While we can only live for three days without water, we can live as long as 3 weeks without food. But it would be three miserable weeks, which would ultimately end in death, if we had nothing to eat. So we need to get food systems in place NOW to feed our entire families.
Remember in TEOTWAWKI, we are planning to shelter in place as LONG as possible. This will actually be a HUGE benefit to you as the food that you store now or have stored in the past will be able to be used! WOOHOO! I can’t emphasize enough how helpful that really is.
So what types of food systems do we have to put into place now to survive TEOTWAWKI? Let’s look at them one at a time below.
Food Systems to Put Into Place
Short-term Food Storage
If you’re living through TEOTWAWKI, you NEED a short-term food storage menu in place that can support your family for AT LEAST 3 months. Why 3 months? Because it takes most foods a minimum of 3 months to grow.
So how do we go about creating 3 months worth of short-term food storage?
Start by creating a menu for an entire week using only your food storage. Breakfast, lunch, dinner for seven days. Yes – only using food storage foods. These don’t need to be foods that you have already, instead they can be a combination of foods that you already have and ones that you can easily acquire in the short-term.

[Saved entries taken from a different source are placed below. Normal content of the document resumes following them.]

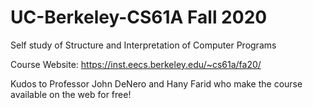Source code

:# UC-Berkeley-CS61A Fall 2020

Self study of Structure and Interpretation of Computer Programs

Course Website: https://inst.eecs.berkeley.edu/~cs61a/fa20/

Kudos to Professor John DeNero and Hany Farid who make the course available on the web for free!

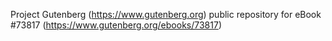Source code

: Project Gutenberg (https://www.gutenberg.org) public repository for
eBook #73817 (https://www.gutenberg.org/ebooks/73817)
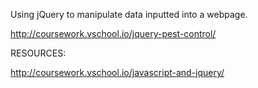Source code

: Using jQuery to manipulate data inputted into a webpage.

http://coursework.vschool.io/jquery-pest-control/

RESOURCES:

http://coursework.vschool.io/javascript-and-jquery/

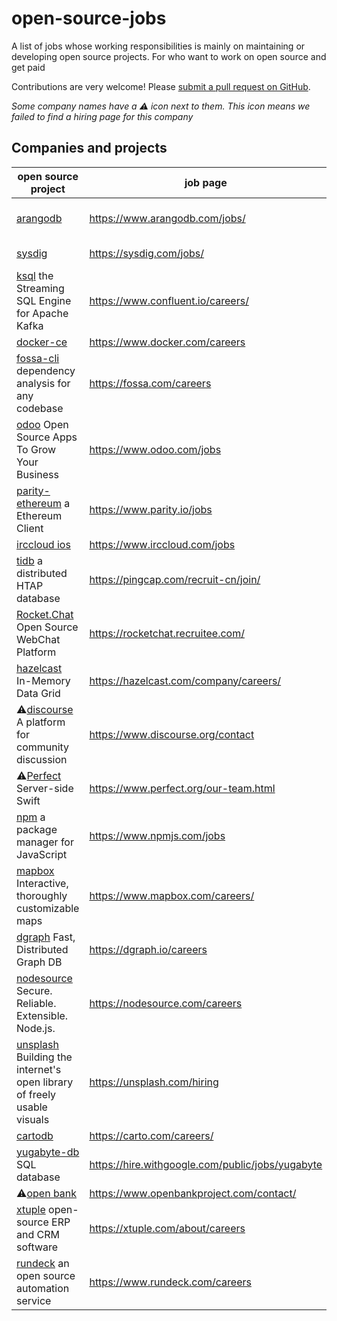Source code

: # open-source-jobs

A list of jobs whose working responsibilities is mainly on maintaining or developing open source projects. For who want to work on open source and get paid

Contributions are very welcome! Please
[submit a pull request on GitHub](https://github.com/t9tio/open-source-jobs).

_Some company names have a ⚠️️️ icon next to them. This icon means we failed to find a hiring page for this company_

## Companies and projects

| open source project                                                                                               | job page                                         | Location                           |
| ----------------------------------------------------------------------------------------------------------------- | ------------------------------------------------ | ---------------------------------- |
| [arangodb](https://github.com/arangodb/arangodb)                                                                  | https://www.arangodb.com/jobs/                   | Moscow USA(Remote) Germany(Remote) |
| [sysdig](https://github.com/draios/sysdig)                                                                        | https://sysdig.com/jobs/                         | Worldwide Remote                   |
| [ksql](https://github.com/confluentinc/ksql) the Streaming SQL Engine for Apache Kafka                            | https://www.confluent.io/careers/                |
| [docker-ce](https://github.com/docker/docker-ce)                                                                  | https://www.docker.com/careers                   |
| [fossa-cli](https://github.com/fossas/fossa-cli) dependency analysis for any codebase                             | https://fossa.com/careers                        |
| [odoo](https://github.com/odoo/odoo) Open Source Apps To Grow Your Business                                       | https://www.odoo.com/jobs                        |
| [parity-ethereum](https://github.com/paritytech/parity-ethereum) a Ethereum Client                                | https://www.parity.io/jobs                       | Berlin Cambridge                   |
| [irccloud ios](https://github.com/irccloud/ios)                                                                   | https://www.irccloud.com/jobs                    |
| [tidb](https://github.com/pingcap/tidb) a distributed HTAP database                                               | https://pingcap.com/recruit-cn/join/             |
| [Rocket.Chat](https://github.com/RocketChat/Rocket.Chat) Open Source WebChat Platform                             | https://rocketchat.recruitee.com/                |
| [hazelcast](https://github.com/hazelcast/hazelcast) In-Memory Data Grid                                           | https://hazelcast.com/company/careers/           |
| ⚠️️️[discourse](https://github.com/discourse/discourse) A platform for community discussion                       | https://www.discourse.org/contact                |
| ⚠️️️[Perfect](https://github.com/PerfectlySoft/Perfect) Server-side Swift                                         | https://www.perfect.org/our-team.html            |
| [npm](https://github.com/npm/cli) a package manager for JavaScript                                                | https://www.npmjs.com/jobs                       |
| [mapbox](https://github.com/mapbox/mapbox-gl-js) Interactive, thoroughly customizable maps                        | https://www.mapbox.com/careers/                  |
| [dgraph](https://github.com/dgraph-io/dgraph) Fast, Distributed Graph DB                                          | https://dgraph.io/careers                        |
| [nodesource](https://github.com/nodesource/distributions) Secure. Reliable. Extensible. Node.js.                  | https://nodesource.com/careers                   |
| [unsplash](https://github.com/unsplash/unsplash-js) Building the internet's open library of freely usable visuals | https://unsplash.com/hiring                      |
| [cartodb](https://github.com/CartoDB/cartodb)                                                                     | https://carto.com/careers/                       |
| [yugabyte-db](https://github.com/YugaByte/yugabyte-db) SQL database                                               | https://hire.withgoogle.com/public/jobs/yugabyte |
| ⚠️️️[open bank](https://github.com/OpenBankProject/OBP-API)                                                       | https://www.openbankproject.com/contact/         |
| [xtuple](https://github.com/xtuple/xtuple) open-source ERP and CRM software                                       | https://xtuple.com/about/careers                 |
| [rundeck](https://github.com/rundeck/rundeck) an open source automation service                                   | https://www.rundeck.com/careers                  |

Once you have that, then you’ll replicate that menu 13 times to get have three full months worth of food.
Now that you’re moving in the right direction, you can start determining how much of each ingredient you need. Your next step will be to stock up on the items that you don’t have.
That’s the basics of how to set up a short-term food storage menu, but if you’d like a step by step walk-through (who doesn’t need a little help?) and want tips and tricks to make it so much easier (of course you do!), you’ll want to check out both my book – A Year Without the Grocery Store and the Companion Workbook to A Year Without the Grocery Store. The first one walks you through the process with tips and tricks using manageable bite-size chunks. The workbook helps by giving you every single worksheet that you could ever want or imagine (over 100 pages of printables! Woohoo!) to help move your food storage efforts up several notches. How cool is that?
Gardening as one of our food systems
Please, please start gardening NOW. Let me speak from experience. We’ve tried to garden in buckets from 4 years ago until 2 years ago. It was just nice to see something green coming out of the dirt. Did we ever get a harvest? Well, during those years we got maybe 2 cherry tomatoes and 5-6 strawberries. I’m not kidding. That’s really about all we got.
This year we put in three raised beds. We planted tomatoes, peppers, lettuces, a bunch of herbs, carrots, strawberries, corn, potatoes, Delicata squash, cucumbers, lavender, watermelon, sunflowers, and other things that I can’t remember at the moment. This is year one for us with a more ‘regular’ garden. So far we’ve gotten 4 cherry tomatoes and a bunch of lettuce. We’ve lost all the Delicata squash, corn, cucumbers, sunflowers, strawberries, carrots, watermelon, and sunflowers.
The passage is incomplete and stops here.